=== DATA SUPPLIED ===

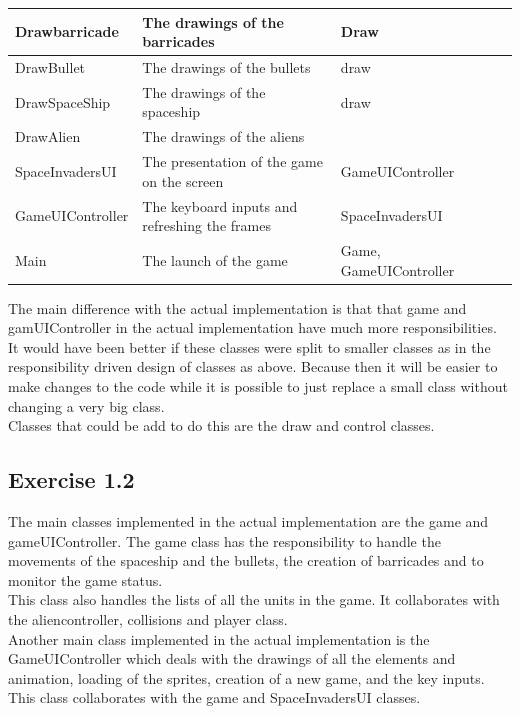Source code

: \documentclass[10pt]{article}
\begin{document}
\begin{center}
\begin{tabular}{ | p{3cm} | p{5cm} | p{3cm} | p{2cm} | p{2cm} |}
  Drawbarricade & The drawings of the barricades & Draw & &  \\  \hline
  DrawBullet & The drawings of the bullets & draw & &  \\  \hline
  DrawSpaceShip & The drawings of the spaceship & draw & &  \\  \hline
  DrawAlien  & The drawings of the aliens & & &  \\  \hline
  SpaceInvadersUI & The presentation of the game on the screen & GameUIController & &  \\  \hline
  GameUIController & The keyboard inputs and refreshing the frames & SpaceInvadersUI & &  \\  \hline
  Main & The launch of the game & Game, GameUIController & &  \\  \hline
    \end{tabular}
\end{center}

The main difference with the actual implementation is that that game and gamUIController in the actual implementation have much more responsibilities.\\
It would have been better if these classes were split to smaller classes as in the responsibility driven design of classes as above. Because then it will be easier to make changes to the code while it is possible to just replace a small class without changing a very big class. \\
Classes that could be add to do this are the draw and control classes. 

 \pagebreak

 \subsection{Exercise 1.2}
The main classes implemented in the actual implementation are the game and gameUIController.
The game class has the responsibility to handle the movements of the spaceship and the bullets, the creation of barricades and to monitor the game status.\\
 This class also handles the lists of all the units in the game. It collaborates with the aliencontroller, collisions and player class. \\
Another main class implemented in the actual implementation is the GameUIController which deals with the drawings of all the elements and animation, loading of the sprites, creation of a new game,  and the key inputs.
 This class collaborates with the game and SpaceInvadersUI classes.\\
\end{document}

===

Omit each image and transcribe the remaining records word for word.

FINAL ANSWER:
Source code

: \documentclass[10pt]{article}
\begin{document}
\begin{center}
\begin{tabular}{ | p{3cm} | p{5cm} | p{3cm} | p{2cm} | p{2cm} |}
  Drawbarricade & The drawings of the barricades & Draw & &  \\  \hline
  DrawBullet & The drawings of the bullets & draw & &  \\  \hline
  DrawSpaceShip & The drawings of the spaceship & draw & &  \\  \hline
  DrawAlien  & The drawings of the aliens & & &  \\  \hline
  SpaceInvadersUI & The presentation of the game on the screen & GameUIController & &  \\  \hline
  GameUIController & The keyboard inputs and refreshing the frames & SpaceInvadersUI & &  \\  \hline
  Main & The launch of the game & Game, GameUIController & &  \\  \hline
    \end{tabular}
\end{center}

The main difference with the actual implementation is that that game and gamUIController in the actual implementation have much more responsibilities.\\
It would have been better if these classes were split to smaller classes as in the responsibility driven design of classes as above. Because then it will be easier to make changes to the code while it is possible to just replace a small class without changing a very big class. \\
Classes that could be add to do this are the draw and control classes. 

 \pagebreak

 \subsection{Exercise 1.2}
The main classes implemented in the actual implementation are the game and gameUIController.
The game class has the responsibility to handle the movements of the spaceship and the bullets, the creation of barricades and to monitor the game status.\\
 This class also handles the lists of all the units in the game. It collaborates with the aliencontroller, collisions and player class. \\
Another main class implemented in the actual implementation is the GameUIController which deals with the drawings of all the elements and animation, loading of the sprites, creation of a new game,  and the key inputs.
 This class collaborates with the game and SpaceInvadersUI classes.\\
\end{document}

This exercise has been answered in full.